I know, ER docs whine too.  And when they do, I’m ashamed.  We should be be more manly (even our women).  We are the specialty where all the world’s grossness comes to rest.  We are the land of foul foreign bodies, disimpactions, brains spilled on stretchers and ‘I haven’t had a bath in a year.’  We are the specialty of death and chaos.  We have to beg, borrow and plead with other specialites so that they will help us when they really don’t have to do so.  We knew it going in, and we have to deal with it.  Let me apologize for my own whiny colleagues.

Having said all this, I’d like to institute the Leap Whine Scale:

LWS 0:  Does job without flinching or hesitation

LWS 1:  Pause on phone, or in person, a wistful stare into the distance

LWS 2:  Attempts to invoke another provider:  ‘I mean, sure, I can do it, but did you ask anyone else?’  Ultimately does job; may exhibit passive aggression.  ie, consults everyone else in hospital.

LWS 2b:  Refuses to answer page or phone call.
LWS 3:   Openly hostile on phone, in hope that anger and aggression will make caller leave them alone or call someone else.  When in department, openly hostile to patients, who sign out AMA as consultant shrugs shoulders and says ‘they just wanted to go, beats me!’

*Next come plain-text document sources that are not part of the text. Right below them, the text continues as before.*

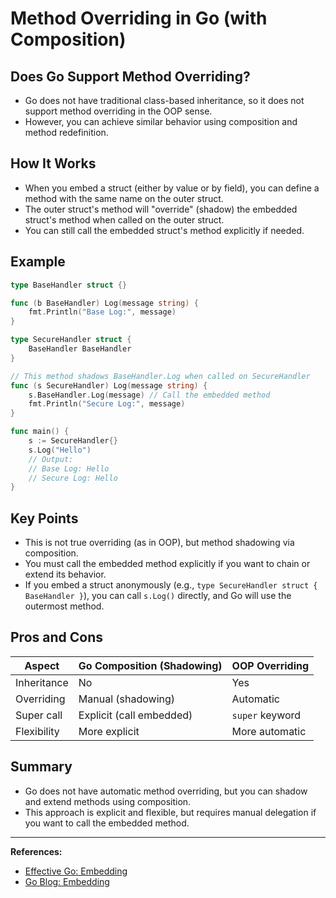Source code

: # Method Overriding in Go (with Composition)

## Does Go Support Method Overriding?
- Go does not have traditional class-based inheritance, so it does not support method overriding in the OOP sense.
- However, you can achieve similar behavior using composition and method redefinition.

## How It Works
- When you embed a struct (either by value or by field), you can define a method with the same name on the outer struct.
- The outer struct's method will "override" (shadow) the embedded struct's method when called on the outer struct.
- You can still call the embedded struct's method explicitly if needed.

## Example
```go
type BaseHandler struct {}

func (b BaseHandler) Log(message string) {
    fmt.Println("Base Log:", message)
}

type SecureHandler struct {
    BaseHandler BaseHandler
}

// This method shadows BaseHandler.Log when called on SecureHandler
func (s SecureHandler) Log(message string) {
    s.BaseHandler.Log(message) // Call the embedded method
    fmt.Println("Secure Log:", message)
}

func main() {
    s := SecureHandler{}
    s.Log("Hello")
    // Output:
    // Base Log: Hello
    // Secure Log: Hello
}
```

## Key Points
- This is not true overriding (as in OOP), but method shadowing via composition.
- You must call the embedded method explicitly if you want to chain or extend its behavior.
- If you embed a struct anonymously (e.g., `type SecureHandler struct { BaseHandler }`), you can call `s.Log()` directly, and Go will use the outermost method.

## Pros and Cons
| Aspect         | Go Composition (Shadowing) | OOP Overriding         |
|----------------|---------------------------|-----------------------|
| Inheritance    | No                        | Yes                   |
| Overriding     | Manual (shadowing)        | Automatic             |
| Super call     | Explicit (call embedded)  | `super` keyword       |
| Flexibility    | More explicit             | More automatic        |

## Summary
- Go does not have automatic method overriding, but you can shadow and extend methods using composition.
- This approach is explicit and flexible, but requires manual delegation if you want to call the embedded method.

---

**References:**
- [Effective Go: Embedding](https://golang.org/doc/effective_go#embedding)
- [Go Blog: Embedding](https://go.dev/blog/embedded)
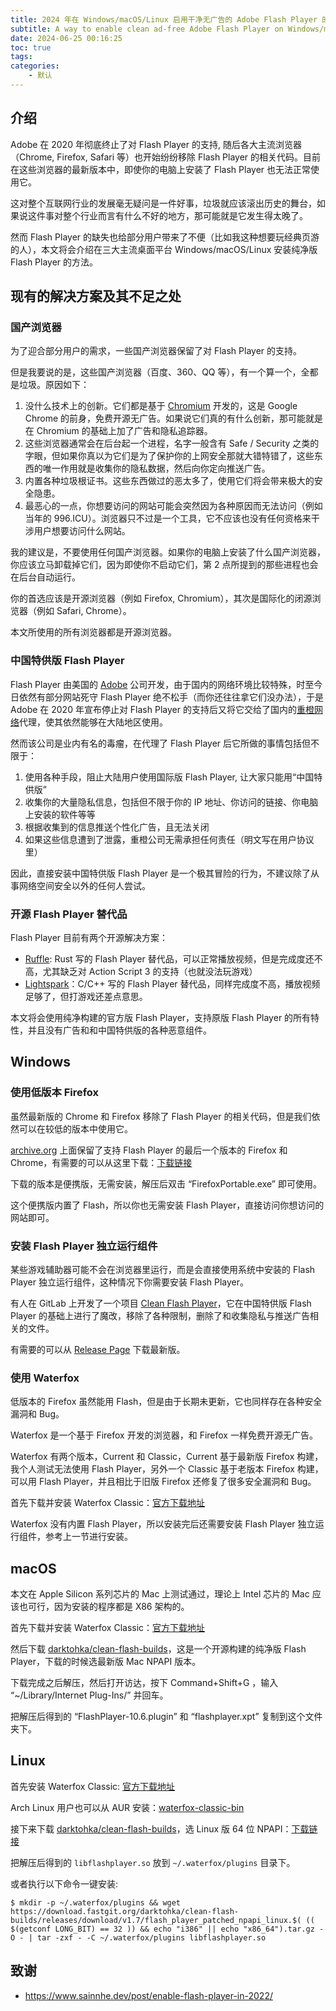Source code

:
 ```yaml
---
title: 2024 年在 Windows/macOS/Linux 启用干净无广告的 Adobe Flash Player 的方法
subtitle: A way to enable clean ad-free Adobe Flash Player on Windows/macOS/Linux in 2024
date: 2024-06-25 00:16:25
toc: true
tags: 
categories: 
    - 默认
---
```


## 介绍

Adobe 在 2020 年彻底终止了对 Flash Player 的支持, 随后各大主流浏览器（Chrome, Firefox, Safari 等）也开始纷纷移除 Flash Player 的相关代码。目前在这些浏览器的最新版本中，即使你的电脑上安装了 Flash Player 也无法正常使用它。

这对整个互联网行业的发展毫无疑问是一件好事，垃圾就应该滚出历史的舞台，如果说这件事对整个行业而言有什么不好的地方，那可能就是它发生得太晚了。

然而 Flash Player 的缺失也给部分用户带来了不便（比如我这种想要玩经典页游的人），本文将会介绍在三大主流桌面平台 Windows/macOS/Linux 安装纯净版 Flash Player 的方法。

## 现有的解决方案及其不足之处

### 国产浏览器

为了迎合部分用户的需求，一些国产浏览器保留了对 Flash Player 的支持。

但是我要说的是，这些国产浏览器（百度、360、QQ 等），有一个算一个，全都是垃圾。原因如下：

1. 没什么技术上的创新。它们都是基于 [Chromium](https://www.chromium.org/chromium-projects/) 开发的，这是 Google Chrome 的前身，免费开源无广告。如果说它们真的有什么创新，那可能就是在 Chromium 的基础上加了广告和隐私追踪器。
2. 这些浏览器通常会在后台起一个进程，名字一般含有 Safe / Security 之类的字眼，但如果你真以为它们是为了保护你的上网安全那就大错特错了，这些东西的唯一作用就是收集你的隐私数据，然后向你定向推送广告。
3. 内置各种垃圾根证书。这些东西做过的恶太多了，使用它们将会带来极大的安全隐患。
4. 最恶心的一点，你想要访问的网站可能会突然因为各种原因而无法访问（例如当年的 996.ICU）。浏览器只不过是一个工具，它不应该也没有任何资格来干涉用户想要访问什么网站。

我的建议是，不要使用任何国产浏览器。如果你的电脑上安装了什么国产浏览器，你应该立马卸载掉它们，因为即使你不启动它们，第 2 点所提到的那些进程也会在后台自动运行。

你的首选应该是开源浏览器（例如 Firefox, Chromium），其次是国际化的闭源浏览器（例如 Safari, Chrome）。

本文所使用的所有浏览器都是开源浏览器。

### 中国特供版 Flash Player

Flash Player 由美国的 [Adobe](https://www.adobe.com/) 公司开发，由于国内的网络环境比较特殊，时至今日依然有部分网站死守 Flash Player 绝不松手（而你还往往拿它们没办法），于是 Adobe 在 2020 年宣布停止对 Flash Player 的支持后又将它交给了国内的[重橙网络](https://www.izhongcheng.cn/)代理，使其依然能够在大陆地区使用。

然而该公司是业内有名的毒瘤，在代理了 Flash Player 后它所做的事情包括但不限于：

1. 使用各种手段，阻止大陆用户使用国际版 Flash Player, 让大家只能用“中国特供版”
2. 收集你的大量隐私信息，包括但不限于你的 IP 地址、你访问的链接、你电脑上安装的软件等等
3. 根据收集到的信息推送个性化广告，且无法关闭
4. 如果这些信息遭到了泄露，重橙公司无需承担任何责任（明文写在用户协议里）

因此，直接安装中国特供版 Flash Player 是一个极其冒险的行为，不建议除了从事网络空间安全以外的任何人尝试。

### 开源 Flash Player 替代品

Flash Player 目前有两个开源解决方案：

- [Ruffle](https://ruffle.rs/): Rust 写的 Flash Player 替代品，可以正常播放视频，但是完成度还不高，尤其缺乏对 Action Script 3 的支持（也就没法玩游戏）
- [Lightspark](http://lightspark.github.io/)：C/C++ 写的 Flash Player 替代品，同样完成度不高，播放视频足够了，但打游戏还差点意思。

本文将会使用纯净构建的官方版 Flash Player，支持原版 Flash Player 的所有特性，并且没有广告和和中国特供版的各种恶意组件。

## Windows

### 使用低版本 Firefox

虽然最新版的 Chrome 和 Firefox 移除了 Flash Player 的相关代码，但是我们依然可以在较低的版本中使用它。

[archive.org](https://archive.org/) 上面保留了支持 Flash Player 的最后一个版本的 Firefox 和 Chrome，有需要的可以从这里下载：[下载链接](https://archive.org/download/Firefox_Chrome_Adobe_Flash)

下载的版本是便携版，无需安装，解压后双击 “FirefoxPortable.exe” 即可使用。

这个便携版内置了 Flash，所以你也无需安装 Flash Player，直接访问你想访问的网站即可。

### 安装 Flash Player 独立运行组件

某些游戏辅助器可能不会在浏览器里运行，而是会直接使用系统中安装的 Flash Player 独立运行组件，这种情况下你需要安装 Flash Player。

有人在 GitLab 上开发了一个项目 [Clean Flash Player](https://gitlab.com/cleanflash/installer)，它在中国特供版 Flash Player 的基础上进行了魔改，移除了各种限制，删除了和收集隐私与推送广告相关的文件。

有需要的可以从 [Release Page](https://gitlab.com/cleanflash/installer/-/releases) 下载最新版。

### 使用 Waterfox

低版本的 Firefox 虽然能用 Flash，但是由于长期未更新，它也同样存在各种安全漏洞和 Bug。

Waterfox 是一个基于 Firefox 开发的浏览器，和 Firefox 一样免费开源无广告。

Waterfox 有两个版本，Current 和 Classic，Current 基于最新版 Firefox 构建，我个人测试无法使用 Flash Player，另外一个 Classic 基于老版本 Firefox 构建，可以用 Flash Player，并且相比于旧版 Firefox 还修复了很多安全漏洞和 Bug。

首先下载并安装 Waterfox Classic：[官方下载地址](https://classic.waterfox.net/)

Waterfox 没有内置 Flash Player，所以安装完后还需要安装 Flash Player 独立运行组件，参考上一节进行安装。

## macOS

本文在 Apple Silicon 系列芯片的 Mac 上测试通过，理论上 Intel 芯片的 Mac 应该也可行，因为安装的程序都是 X86 架构的。

首先下载并安装 Waterfox Classic：[官方下载地址](https://classic.waterfox.net/)

然后下载 [darktohka/clean-flash-builds](https://github.com/darktohka/clean-flash-builds)，这是一个开源构建的纯净版 Flash Player，下载的时候选最新版 Mac NPAPI 版本。

下载完成之后解压，然后打开访达，按下 Command+Shift+G ，输入 “~/Library/Internet Plug-Ins/” 并回车。

把解压后得到的 “FlashPlayer-10.6.plugin” 和 “flashplayer.xpt” 复制到这个文件夹下。

## Linux

首先安装 Waterfox Classic: [官方下载地址](https://classic.waterfox.net/)

Arch Linux 用户也可以从 AUR 安装：[waterfox-classic-bin](https://aur.archlinux.org/packages/waterfox-classic-bin)

接下来下载 [darktohka/clean-flash-builds](https://github.com/darktohka/clean-flash-builds)，选 Linux 版 64 位 NPAPI：[下载链接](https://github.com/darktohka/clean-flash-builds/releases/tag/v1.7)

把解压后得到的 `libflashplayer.so` 放到 `~/.waterfox/plugins` 目录下。

或者执行以下命令一键安装:

```
$ mkdir -p ~/.waterfox/plugins && wget https://download.fastgit.org/darktohka/clean-flash-builds/releases/download/v1.7/flash_player_patched_npapi_linux.$( (( $(getconf LONG_BIT) == 32 )) && echo "i386" || echo "x86_64").tar.gz -O - | tar -zxf - -C ~/.waterfox/plugins libflashplayer.so
```

## 致谢
- https://www.sainnhe.dev/post/enable-flash-player-in-2022/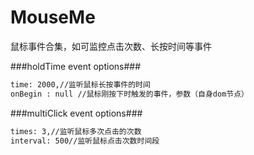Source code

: # MouseMe
鼠标事件合集，如可监控点击次数、长按时间等事件

###holdTime event options###
```html
time: 2000,//监听鼠标长按事件的时间
onBegin : null //鼠标刚按下时触发的事件，参数（自身dom节点）
```

###multiClick event options###
```html
times: 3,//监听鼠标多次点击的次数
interval: 500//监听鼠标点击次数时间段
```
<!--
###demo###
See [here](http://tt-cc.cc/front-end/jquery-plugins/mouseme)
-->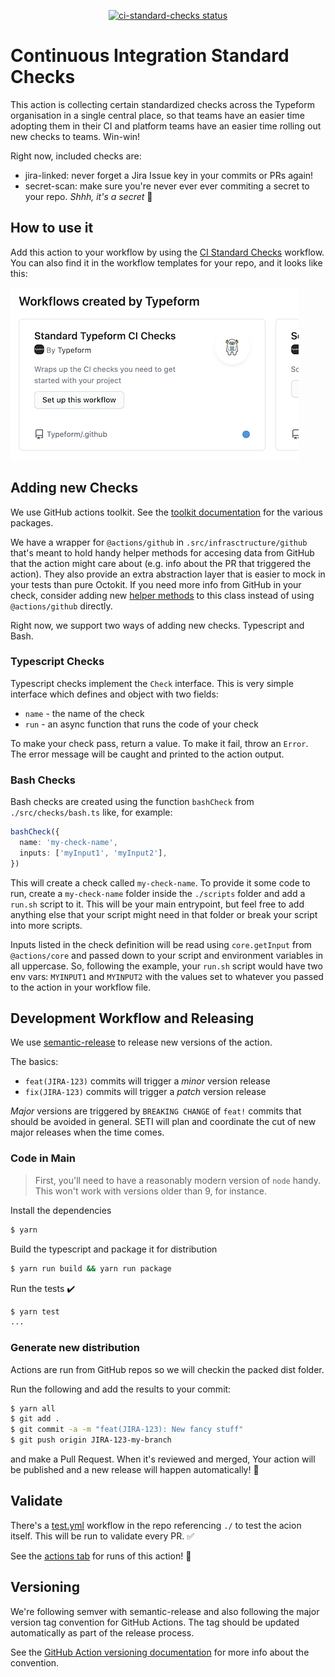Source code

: <p align="center">
  <a href="https://github.com/Typeform/ci-standard-checks/actions"><img alt="ci-standard-checks status" src="https://github.com/Typeform/ci-standard-checks/workflows/build-test/badge.svg"></a>
</p>

# Continuous Integration Standard Checks

This action is collecting certain standardized checks across the
Typeform organisation in a single central place, so that teams have an
easier time adopting them in their CI and platform teams have an
easier time rolling out new checks to teams. Win-win!

Right now, included checks are:

- jira-linked: never forget a Jira Issue key in your commits or PRs
  again!
- secret-scan: make sure you're never ever ever commiting a secret to
  your repo. _Shhh, it's a secret_ :shushing_face:

## How to use it

Add this action to your workflow by using the [CI Standard
Checks](https://github.com/Typeform/.github/blob/4ef297489a0a9795126e681a1211b650fa12e143/workflow-templates/ci-standard-checks.yml)
workflow. You can also find it in the workflow templates for your
repo, and it looks like this:

![Workflow Template](./docs/workflow-template.png)

## Adding new Checks

We use GitHub actions toolkit. See the [toolkit
documentation](https://github.com/actions/toolkit/blob/master/README.md#packages)
for the various packages.

We have a wrapper for `@actions/github` in
`.src/infrasctructure/github` that's meant to hold handy helper
methods for accesing data from GitHub that the action might care about
(e.g. info about the PR that triggered the action). They also provide
an extra abstraction layer that is easier to mock in your tests than
pure Octokit. If you need more info from GitHub in your check,
consider adding new [helper
methods](./src/infrastructure/github.ts#L19) to this class instead of
using `@actions/github` directly.

Right now, we support two ways of adding new checks. Typescript and
Bash.

### Typescript Checks

Typescript checks implement the `Check` interface. This is very simple
interface which defines and object with two fields:

- `name` - the name of the check
- `run` - an async function that runs the code of your check

To make your check pass, return a value. To make it fail, throw an
`Error`. The error message will be caught and printed to the action
output.

### Bash Checks

Bash checks are created using the function `bashCheck` from
`./src/checks/bash.ts` like, for example:

```typescript
bashCheck({
  name: 'my-check-name',
  inputs: ['myInput1', 'myInput2'],
})
```

This will create a check called `my-check-name`. To provide it some
code to run, create a `my-check-name` folder inside the `./scripts`
folder and add a `run.sh` script to it. This will be your main
entrypoint, but feel free to add anything else that your script might
need in that folder or break your script into more scripts.

Inputs listed in the check definition will be read using
`core.getInput` from `@actions/core` and passed down to your script
and environment variables in all uppercase. So, following the example,
your `run.sh` script would have two env vars: `MYINPUT1` and
`MYINPUT2` with the values set to whatever you passed to the action in
your workflow file.

## Development Workflow and Releasing

We use
[semantic-release](https://github.com/semantic-release/semantic-release)
to release new versions of the action. 

The basics:
* `feat(JIRA-123)` commits will trigger a *minor* version release
* `fix(JIRA-123)` commits will trigger a *patch* version release

*Major* versions are triggered by `BREAKING CHANGE` of `feat!` commits
that should be avoided in general. SETI will plan and coordinate the
cut of new major releases when the time comes.

### Code in Main

> First, you'll need to have a reasonably modern version of `node` handy. This won't work with versions older than 9, for instance.

Install the dependencies

```bash
$ yarn
```

Build the typescript and package it for distribution

```bash
$ yarn run build && yarn run package
```

Run the tests :heavy_check_mark:

```bash
$ yarn test
...
```

### Generate new distribution

Actions are run from GitHub repos so we will checkin the packed dist folder.

Run the following and add the results to your commit:

```bash
$ yarn all
$ git add .
$ git commit -a -m "feat(JIRA-123): New fancy stuff"
$ git push origin JIRA-123-my-branch
```

and make a Pull Request. When it's reviewed and merged, Your action
will be published and a new release will happen automatically! :rocket:

## Validate

There's a [test.yml](.github/workflows/test.yml) workflow in the repo
referencing `./` to test the acion itself. This will be run to
validate every PR. :white_check_mark:

See the [actions
tab](https://github.com/Typeform/ci-standard-checks/actions) for runs
of this action! :rocket:

## Versioning

We're following semver with semantic-release and also following the
major version tag convention for GitHub Actions. The tag should be
updated automatically as part of the release process.

See the [GitHub Action versioning
documentation](https://github.com/actions/toolkit/blob/master/docs/action-versioning.md)
for more info about the convention.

LWS 4:  Perhaps worst:  Does job, but spends entire time saying ‘I mean, you know how busy my service is?  I’m exhausted.  I’m sick of this.   Why does this always happen to me?  Are you guys trying to kill me?  I know the patients are.’  Whinus Maximus.

LWS 5:  Answers phone pitifully, then begs off with:  ‘I’m just too exhausted.  I’m serious.  I can’t do it.  No way.  Find someone else, can you?  Thanks man, I really appreciate it.’

The LWS scale may be useful in explaining to new physicians what to expect from other conultants.  And remember, as with any clinical indicator, frequent re-evaulation is mandatory for accurate assessment of whiners.